CASERTA – Da riforma della giustizia a riforma della magistratura: un’eterogenesi dei fini che non solo non risolve il problema, ma anzi lo aggrava.
Antonio D’Amato, dal febbraio 2024 Procuratore generale presso il Tribunale di Messina, nel corso de “L’Intervista” – la trasmissione di Primaset canale 149 condotta da Rosaria Iodice, in onda in prima serata tutti i mercoledì – ne parla con cognizione di causa, forte anche della sua esperienza maturata come componente togato del Consiglio superiore della magistratura (Csm), l’organo di rilievo costituzionale di autogoverno della categoria, dal 2019 al 2023. Ma non solo.

Il procuratore ha infatti anche sottolineato la necessità di attualizzare l’“armamentario penale” che resta ancora – sottolinea il magistrato – quello della struttura del codice Rocco del 1930: “Con oltre 8 mila figure di reati, mentre la mafia non ha più la necessità di mostrare i muscoli, sparare, estorcere, insinuandosi ovunque, attraverso intestazioni fittizie, in appalti e subappalti leciti”. Dunque, un’intervista – al solito – a tutto campo, portando alla luce l’esperienza maturata in Procure difficili e di frontiera come quelle di Napoli, San Maria Capua Vetere e ed ora, appunto, di Messina, nuovo crocevia di affari tra le mafie di Gioia Tauro, Catania e Palermo.
Prima di Messina Antonio D’Amato è stato procuratore aggiunto a Santa Maria Capua Vetere. Classe 1961, il magistrato è originario di Torre del Greco, dove ha frequentato il Liceo De Bottis e, successivamente, la Scuola militare della Nunziatella a Napoli. In magistratura comincia come pubblico ministero a Palmi nel 1989, dove trova come procuratore Agostino Cordova che seguirà poco dopo alla Procura di Napoli.

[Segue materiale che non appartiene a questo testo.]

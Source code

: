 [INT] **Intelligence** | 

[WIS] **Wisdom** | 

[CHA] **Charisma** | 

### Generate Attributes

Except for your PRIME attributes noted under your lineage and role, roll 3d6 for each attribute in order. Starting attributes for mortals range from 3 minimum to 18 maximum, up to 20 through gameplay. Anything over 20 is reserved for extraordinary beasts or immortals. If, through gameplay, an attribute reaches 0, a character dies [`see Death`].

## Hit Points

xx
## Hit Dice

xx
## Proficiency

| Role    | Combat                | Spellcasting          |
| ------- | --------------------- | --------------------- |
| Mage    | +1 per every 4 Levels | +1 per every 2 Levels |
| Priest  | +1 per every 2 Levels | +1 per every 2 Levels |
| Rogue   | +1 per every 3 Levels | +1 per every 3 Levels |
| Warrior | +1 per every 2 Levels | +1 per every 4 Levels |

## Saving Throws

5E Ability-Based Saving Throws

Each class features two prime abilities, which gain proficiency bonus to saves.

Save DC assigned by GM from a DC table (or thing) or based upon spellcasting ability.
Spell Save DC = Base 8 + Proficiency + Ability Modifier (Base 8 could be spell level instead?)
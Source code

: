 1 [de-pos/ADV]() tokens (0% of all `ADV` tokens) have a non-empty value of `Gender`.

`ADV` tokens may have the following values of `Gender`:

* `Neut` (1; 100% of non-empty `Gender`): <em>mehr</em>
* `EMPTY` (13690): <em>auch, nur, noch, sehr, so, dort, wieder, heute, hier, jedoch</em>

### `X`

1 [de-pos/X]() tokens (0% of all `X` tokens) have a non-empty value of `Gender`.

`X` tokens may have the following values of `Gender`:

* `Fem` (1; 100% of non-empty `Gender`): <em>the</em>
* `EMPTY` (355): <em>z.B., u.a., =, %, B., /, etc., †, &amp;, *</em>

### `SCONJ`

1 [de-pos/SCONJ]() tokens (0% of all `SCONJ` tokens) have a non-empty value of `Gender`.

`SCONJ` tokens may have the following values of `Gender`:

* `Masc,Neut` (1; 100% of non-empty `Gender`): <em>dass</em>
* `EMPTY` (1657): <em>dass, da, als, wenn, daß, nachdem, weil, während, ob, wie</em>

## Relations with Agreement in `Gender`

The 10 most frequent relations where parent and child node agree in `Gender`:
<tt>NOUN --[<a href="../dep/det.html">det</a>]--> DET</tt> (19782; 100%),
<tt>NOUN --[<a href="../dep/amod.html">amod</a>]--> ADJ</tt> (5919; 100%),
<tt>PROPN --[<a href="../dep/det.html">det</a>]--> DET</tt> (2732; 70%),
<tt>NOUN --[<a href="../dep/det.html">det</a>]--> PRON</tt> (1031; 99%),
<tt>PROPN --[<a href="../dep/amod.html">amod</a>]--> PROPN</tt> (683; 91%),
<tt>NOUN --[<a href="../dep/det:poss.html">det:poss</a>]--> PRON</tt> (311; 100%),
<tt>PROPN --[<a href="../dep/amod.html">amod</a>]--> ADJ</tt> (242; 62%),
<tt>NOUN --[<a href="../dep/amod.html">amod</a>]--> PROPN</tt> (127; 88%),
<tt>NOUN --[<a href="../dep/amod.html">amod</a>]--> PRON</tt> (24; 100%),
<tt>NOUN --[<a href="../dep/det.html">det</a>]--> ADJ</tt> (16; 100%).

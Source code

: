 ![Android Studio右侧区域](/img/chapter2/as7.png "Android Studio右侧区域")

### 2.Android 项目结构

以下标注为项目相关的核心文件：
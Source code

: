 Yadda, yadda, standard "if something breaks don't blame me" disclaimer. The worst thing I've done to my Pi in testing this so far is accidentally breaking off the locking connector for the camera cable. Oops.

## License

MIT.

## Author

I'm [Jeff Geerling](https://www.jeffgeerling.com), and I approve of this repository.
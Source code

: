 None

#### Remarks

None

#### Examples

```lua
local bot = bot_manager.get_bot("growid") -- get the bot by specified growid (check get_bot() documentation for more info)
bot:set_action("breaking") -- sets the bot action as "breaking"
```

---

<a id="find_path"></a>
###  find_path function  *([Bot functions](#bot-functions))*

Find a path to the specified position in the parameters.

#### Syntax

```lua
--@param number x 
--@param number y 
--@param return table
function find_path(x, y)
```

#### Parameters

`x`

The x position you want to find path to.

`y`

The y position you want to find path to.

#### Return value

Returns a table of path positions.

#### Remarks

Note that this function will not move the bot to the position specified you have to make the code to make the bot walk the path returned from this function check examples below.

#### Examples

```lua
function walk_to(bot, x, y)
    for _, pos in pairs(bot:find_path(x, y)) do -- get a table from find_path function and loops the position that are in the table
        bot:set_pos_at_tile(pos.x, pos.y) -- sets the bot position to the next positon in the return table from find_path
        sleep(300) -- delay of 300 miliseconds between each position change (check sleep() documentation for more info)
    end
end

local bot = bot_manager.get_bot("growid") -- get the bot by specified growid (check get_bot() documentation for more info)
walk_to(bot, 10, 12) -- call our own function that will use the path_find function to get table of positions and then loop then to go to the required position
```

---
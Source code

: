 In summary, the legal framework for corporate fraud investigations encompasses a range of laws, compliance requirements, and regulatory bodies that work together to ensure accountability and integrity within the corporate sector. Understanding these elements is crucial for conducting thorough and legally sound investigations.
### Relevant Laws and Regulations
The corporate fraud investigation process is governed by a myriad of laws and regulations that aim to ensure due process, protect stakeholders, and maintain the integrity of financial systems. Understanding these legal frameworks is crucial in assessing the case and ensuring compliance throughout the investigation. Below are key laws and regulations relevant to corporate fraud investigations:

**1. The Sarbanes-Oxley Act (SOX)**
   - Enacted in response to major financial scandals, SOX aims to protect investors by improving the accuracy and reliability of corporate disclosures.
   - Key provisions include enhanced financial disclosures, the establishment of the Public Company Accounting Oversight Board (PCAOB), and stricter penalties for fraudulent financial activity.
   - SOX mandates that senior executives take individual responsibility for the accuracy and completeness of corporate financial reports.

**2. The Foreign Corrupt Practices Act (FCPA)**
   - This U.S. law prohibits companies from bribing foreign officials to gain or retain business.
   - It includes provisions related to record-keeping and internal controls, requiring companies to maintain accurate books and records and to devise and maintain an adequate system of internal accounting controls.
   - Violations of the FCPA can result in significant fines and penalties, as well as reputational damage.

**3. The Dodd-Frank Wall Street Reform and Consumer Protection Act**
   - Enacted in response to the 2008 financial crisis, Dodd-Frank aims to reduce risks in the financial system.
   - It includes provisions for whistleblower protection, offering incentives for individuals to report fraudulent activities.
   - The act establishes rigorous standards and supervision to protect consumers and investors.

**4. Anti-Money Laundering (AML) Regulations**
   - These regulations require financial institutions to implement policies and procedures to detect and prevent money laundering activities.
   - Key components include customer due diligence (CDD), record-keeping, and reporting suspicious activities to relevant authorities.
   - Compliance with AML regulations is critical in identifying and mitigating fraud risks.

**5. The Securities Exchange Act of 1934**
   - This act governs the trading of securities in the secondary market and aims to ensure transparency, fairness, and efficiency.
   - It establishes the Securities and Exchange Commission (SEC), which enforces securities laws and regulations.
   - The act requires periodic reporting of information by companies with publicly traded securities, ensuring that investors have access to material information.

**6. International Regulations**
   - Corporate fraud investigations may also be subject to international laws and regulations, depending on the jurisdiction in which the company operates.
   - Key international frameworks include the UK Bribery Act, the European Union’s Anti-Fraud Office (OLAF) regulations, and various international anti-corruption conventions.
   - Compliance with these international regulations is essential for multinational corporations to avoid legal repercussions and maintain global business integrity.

Negli anni di Tangentopoli il Pm entra a far parte del pool che si occupa di uno dei filoni più importanti di Mani pulite napoletana, quello sulle tangenti nel settore sanità. Da sempre esponente della corrente di Magistratura indipendente, ha avuto esperienze al mistero della Giustizia, al Dipartimento dell’amministrazione penitenziaria e come pm anticamorra, prima di essere nominato procuratore aggiunto a Santa Maria Capua Vetere, dove ha coordinato l’attività dei sostituti procuratori impegnati nelle indagini per fatti di criminalità di impresa sotto il duplice versante e della criminalità economica in senso stretto e di quella che comporta risparmi illeciti di spesa (tutta la materia della sicurezza sul lavoro); sezione misure di prevenzione.
“L’Intervista” con Antonio D’Amato andrà in onda mercoledì 30 aprile, alle ore 22,00 e replicata su Primaset nei giorni successivi: alle 7,00; 17,00; e 22,00, sintonizzando gli apparecchi sul canale 149 del digitale terrestre o scaricando l’App sugli smart phon.
Nelle foto, il magistrato Antonio D’Amato con il direttore di Notix.it Antonio Arricale e, sopra, con Rosaria Iodice nello studio de L’Intervista, il talk di Primaset in onda in prima serata ogni mercoledì.